City officials say that’s left many students reluctant to report housing code safety violations for fear they’ll be displaced if an inspection found the property was over-occupied and they weren’t listed on the lease.
In addition, affordable housing advocates say the rule restricts people from sharing quarters across the city and thus tends to make housing less affordable.
Realtor Bonnie Wilson said she has several buyers now who would like to share a home with four to six unrelated women to reduce housing costs, but they are unable to legally buy a home in Evanston where they could do that.
The City Council referred what’s become a perennial issue to the Plan Commission last September, and after discussing it at five meetings of the full commission or its zoning committee since then, the matter finally came to a vote Wednesday night.
Before that happened, Daniel Lauber, an attorney and one-time Evanston resident invited to address the panel by Ald. Clare Kelly (1st), raised the specter that not defining “family” in the code would make it impossible to limit the creation of residential care homes for people with disabilities or substance abuse issues or their clustering in lower income neighborhoods where property acquisition costs are lower.
City officials didn’t immediately respond to Lauber’s claims, but the city currently bases its regulation of such uses on a requirement that they be licensed by the state and the city, rather than their compliance with a definition of family.
As of late 2018 the city had 15 such residential care homes, with a third of them in the 5th Ward.
Commissioner Matt Rodgers praised the staff for developing the reform proposal and for plans also in the works to step up enforcement of nuisance rules.

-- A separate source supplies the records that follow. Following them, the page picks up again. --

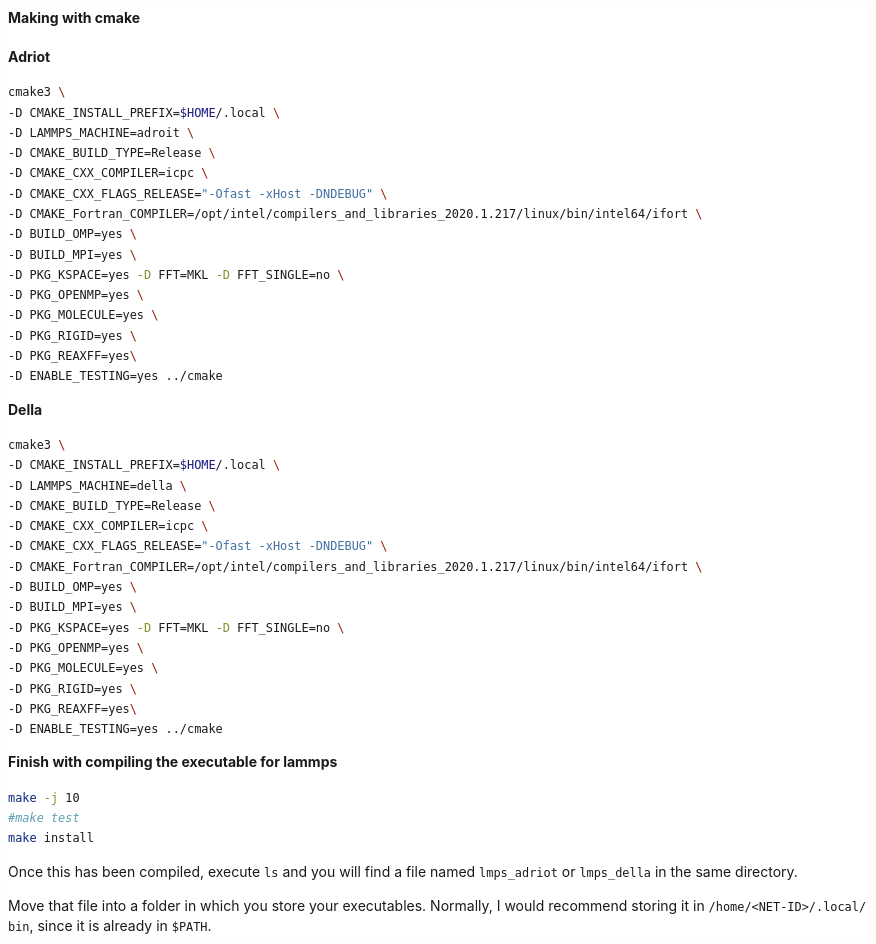 #### Making with cmake

**Adriot**

```sh
cmake3 \
-D CMAKE_INSTALL_PREFIX=$HOME/.local \
-D LAMMPS_MACHINE=adroit \ 
-D CMAKE_BUILD_TYPE=Release \
-D CMAKE_CXX_COMPILER=icpc \
-D CMAKE_CXX_FLAGS_RELEASE="-Ofast -xHost -DNDEBUG" \
-D CMAKE_Fortran_COMPILER=/opt/intel/compilers_and_libraries_2020.1.217/linux/bin/intel64/ifort \
-D BUILD_OMP=yes \
-D BUILD_MPI=yes \
-D PKG_KSPACE=yes -D FFT=MKL -D FFT_SINGLE=no \
-D PKG_OPENMP=yes \
-D PKG_MOLECULE=yes \
-D PKG_RIGID=yes \
-D PKG_REAXFF=yes\
-D ENABLE_TESTING=yes ../cmake
```

**Della**

```sh
cmake3 \
-D CMAKE_INSTALL_PREFIX=$HOME/.local \
-D LAMMPS_MACHINE=della \
-D CMAKE_BUILD_TYPE=Release \
-D CMAKE_CXX_COMPILER=icpc \
-D CMAKE_CXX_FLAGS_RELEASE="-Ofast -xHost -DNDEBUG" \
-D CMAKE_Fortran_COMPILER=/opt/intel/compilers_and_libraries_2020.1.217/linux/bin/intel64/ifort \
-D BUILD_OMP=yes \
-D BUILD_MPI=yes \
-D PKG_KSPACE=yes -D FFT=MKL -D FFT_SINGLE=no \
-D PKG_OPENMP=yes \
-D PKG_MOLECULE=yes \
-D PKG_RIGID=yes \
-D PKG_REAXFF=yes\
-D ENABLE_TESTING=yes ../cmake
```

**Finish with compiling the executable for lammps**

```sh
make -j 10
#make test
make install
```


Once this has been compiled, execute `ls` and you will find a file named `lmps_adriot` or `lmps_della` in the same directory.

Move that file into a folder in which you store your executables. Normally, I would recommend storing it in `/home/<NET-ID>/.local/bin`, since it is already in `$PATH`.
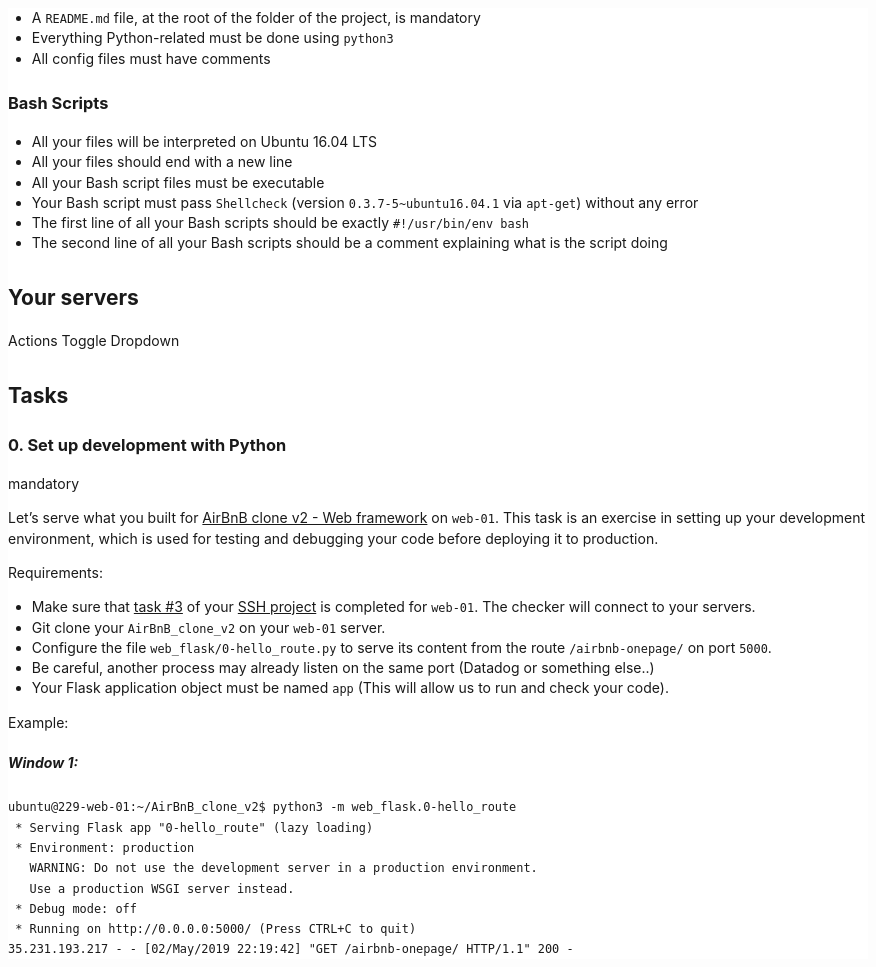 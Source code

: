 -   A  `README.md`  file, at the root of the folder of the project, is mandatory
-   Everything Python-related must be done using  `python3`
-   All config files must have comments

### Bash Scripts

-   All your files will be interpreted on Ubuntu 16.04 LTS
-   All your files should end with a new line
-   All your Bash script files must be executable
-   Your Bash script must pass  `Shellcheck`  (version  `0.3.7-5~ubuntu16.04.1`  via  `apt-get`) without any error
-   The first line of all your Bash scripts should be exactly  `#!/usr/bin/env bash`
-   The second line of all your Bash scripts should be a comment explaining what is the script doing

## Your servers

Actions  Toggle Dropdown

## Tasks

### 0. Set up development with Python

mandatory

Let’s serve what you built for  [AirBnB clone v2 - Web framework](https://intranet.hbtn.io/rltoken/EJw7FG9Zmwlu6qo9RggPfw "AirBnB clone v2 - Web framework")  on  `web-01`. This task is an exercise in setting up your development environment, which is used for testing and debugging your code before deploying it to production.

Requirements:

-   Make sure that  [task #3](https://intranet.hbtn.io/rltoken/eL5390Y6rOrrSCYeBBdzlw "task #3")  of your  [SSH project](https://intranet.hbtn.io/rltoken/9r-2ODIpnVNWJp5OUl7JRA "SSH project")  is completed for  `web-01`. The checker will connect to your servers.
-   Git clone your  `AirBnB_clone_v2`  on your  `web-01`  server.
-   Configure the file  `web_flask/0-hello_route.py`  to serve its content from the route  `/airbnb-onepage/`  on port  `5000`.
-   Be careful, another process may already listen on the same port (Datadog or something else..)
-   Your Flask application object must be named  `app`  (This will allow us to run and check your code).

Example:

##### Window 1:

```
ubuntu@229-web-01:~/AirBnB_clone_v2$ python3 -m web_flask.0-hello_route
 * Serving Flask app "0-hello_route" (lazy loading)
 * Environment: production
   WARNING: Do not use the development server in a production environment.
   Use a production WSGI server instead.
 * Debug mode: off
 * Running on http://0.0.0.0:5000/ (Press CTRL+C to quit)
35.231.193.217 - - [02/May/2019 22:19:42] "GET /airbnb-onepage/ HTTP/1.1" 200 -

```
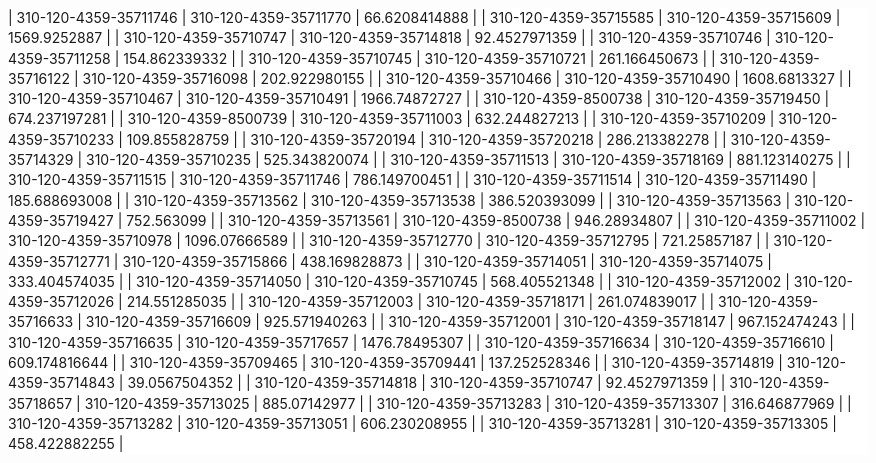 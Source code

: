 | 310-120-4359-35711746 | 310-120-4359-35711770 | 66.6208414888 |
| 310-120-4359-35715585 | 310-120-4359-35715609 | 1569.9252887 |
| 310-120-4359-35710747 | 310-120-4359-35714818 | 92.4527971359 |
| 310-120-4359-35710746 | 310-120-4359-35711258 | 154.862339332 |
| 310-120-4359-35710745 | 310-120-4359-35710721 | 261.166450673 |
| 310-120-4359-35716122 | 310-120-4359-35716098 | 202.922980155 |
| 310-120-4359-35710466 | 310-120-4359-35710490 | 1608.6813327 |
| 310-120-4359-35710467 | 310-120-4359-35710491 | 1966.74872727 |
| 310-120-4359-8500738 | 310-120-4359-35719450 | 674.237197281 |
| 310-120-4359-8500739 | 310-120-4359-35711003 | 632.244827213 |
| 310-120-4359-35710209 | 310-120-4359-35710233 | 109.855828759 |
| 310-120-4359-35720194 | 310-120-4359-35720218 | 286.213382278 |
| 310-120-4359-35714329 | 310-120-4359-35710235 | 525.343820074 |
| 310-120-4359-35711513 | 310-120-4359-35718169 | 881.123140275 |
| 310-120-4359-35711515 | 310-120-4359-35711746 | 786.149700451 |
| 310-120-4359-35711514 | 310-120-4359-35711490 | 185.688693008 |
| 310-120-4359-35713562 | 310-120-4359-35713538 | 386.520393099 |
| 310-120-4359-35713563 | 310-120-4359-35719427 | 752.563099 |
| 310-120-4359-35713561 | 310-120-4359-8500738 | 946.28934807 |
| 310-120-4359-35711002 | 310-120-4359-35710978 | 1096.07666589 |
| 310-120-4359-35712770 | 310-120-4359-35712795 | 721.25857187 |
| 310-120-4359-35712771 | 310-120-4359-35715866 | 438.169828873 |
| 310-120-4359-35714051 | 310-120-4359-35714075 | 333.404574035 |
| 310-120-4359-35714050 | 310-120-4359-35710745 | 568.405521348 |
| 310-120-4359-35712002 | 310-120-4359-35712026 | 214.551285035 |
| 310-120-4359-35712003 | 310-120-4359-35718171 | 261.074839017 |
| 310-120-4359-35716633 | 310-120-4359-35716609 | 925.571940263 |
| 310-120-4359-35712001 | 310-120-4359-35718147 | 967.152474243 |
| 310-120-4359-35716635 | 310-120-4359-35717657 | 1476.78495307 |
| 310-120-4359-35716634 | 310-120-4359-35716610 | 609.174816644 |
| 310-120-4359-35709465 | 310-120-4359-35709441 | 137.252528346 |
| 310-120-4359-35714819 | 310-120-4359-35714843 | 39.0567504352 |
| 310-120-4359-35714818 | 310-120-4359-35710747 | 92.4527971359 |
| 310-120-4359-35718657 | 310-120-4359-35713025 | 885.07142977 |
| 310-120-4359-35713283 | 310-120-4359-35713307 | 316.646877969 |
| 310-120-4359-35713282 | 310-120-4359-35713051 | 606.230208955 |
| 310-120-4359-35713281 | 310-120-4359-35713305 | 458.422882255 |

He suggested lack of enforcement of those regulations was the problem, rather than the number of people living in a dwelling unit. “I could be one person and be quite a nuisance to my neighbors,” Rodgers said, “and you could have 20 people living together who were not.”
But Commission Chair Jeanne Lindwall said eliminating the definition of family is a bad idea. “It’s premature for the Council to consider adopting this amendment before making other decisions” to increase funding for enforcement and require licensing of rental properties.
Commissioner George Halik responded, saying, “Its not our responsibility to work out those details” — that only the zoning issue is within the purview of the Plan Commission.
Commissioner John Hewko said he supported the text amendment but that he hoped the Council would also increase the budget for housing code enforcement and approve rental licensing.
Commissioner Kristine Westerberg questioned whether the change would actually be effective in increasing the supply of housing and how the city could track that.
Halik, Hewko and Rodgers voted for the proposal. Lindwall and Westerberg were joined by Commissioner Jennifer Draper in voting against it. Commissioner Brian Johnson had left the meeting before the vote was taken.